## PROBLEM TO SOLVE
Search the records for the string "links", then copy each line that has it.

## EXERCISE DATA

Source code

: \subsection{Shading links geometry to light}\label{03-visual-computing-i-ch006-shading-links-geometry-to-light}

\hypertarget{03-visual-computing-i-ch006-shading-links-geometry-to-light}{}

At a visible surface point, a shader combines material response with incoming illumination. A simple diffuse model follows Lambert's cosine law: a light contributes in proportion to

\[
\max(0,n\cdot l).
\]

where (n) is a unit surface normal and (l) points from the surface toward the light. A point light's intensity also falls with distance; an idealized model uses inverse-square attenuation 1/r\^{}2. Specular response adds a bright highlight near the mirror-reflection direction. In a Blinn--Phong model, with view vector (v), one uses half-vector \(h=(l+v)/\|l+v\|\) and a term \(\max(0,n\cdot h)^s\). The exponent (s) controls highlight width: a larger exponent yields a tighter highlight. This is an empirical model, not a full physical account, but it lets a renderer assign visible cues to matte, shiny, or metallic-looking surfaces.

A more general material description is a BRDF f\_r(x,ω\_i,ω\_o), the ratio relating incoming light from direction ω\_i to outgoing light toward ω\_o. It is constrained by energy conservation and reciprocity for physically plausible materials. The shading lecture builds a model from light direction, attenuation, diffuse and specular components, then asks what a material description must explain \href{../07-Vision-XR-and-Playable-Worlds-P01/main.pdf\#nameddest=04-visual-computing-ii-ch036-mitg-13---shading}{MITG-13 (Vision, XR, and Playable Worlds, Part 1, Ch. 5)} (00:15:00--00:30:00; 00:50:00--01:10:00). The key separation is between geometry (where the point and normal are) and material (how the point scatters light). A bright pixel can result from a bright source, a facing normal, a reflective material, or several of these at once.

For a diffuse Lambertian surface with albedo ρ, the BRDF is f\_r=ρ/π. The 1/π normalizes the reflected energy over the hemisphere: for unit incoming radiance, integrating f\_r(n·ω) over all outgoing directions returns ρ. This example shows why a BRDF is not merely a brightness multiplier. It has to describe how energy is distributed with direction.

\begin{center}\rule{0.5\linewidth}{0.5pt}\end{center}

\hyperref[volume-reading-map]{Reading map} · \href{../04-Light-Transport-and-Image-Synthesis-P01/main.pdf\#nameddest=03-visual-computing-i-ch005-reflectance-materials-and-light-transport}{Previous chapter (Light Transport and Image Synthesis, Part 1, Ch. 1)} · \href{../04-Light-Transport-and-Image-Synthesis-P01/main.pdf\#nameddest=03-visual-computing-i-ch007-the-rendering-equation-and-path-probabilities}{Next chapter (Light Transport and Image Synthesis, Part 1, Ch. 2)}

## RESPONSE
: \subsection{Shading links geometry to light}\label{03-visual-computing-i-ch006-shading-links-geometry-to-light}
\hypertarget{03-visual-computing-i-ch006-shading-links-geometry-to-light}{}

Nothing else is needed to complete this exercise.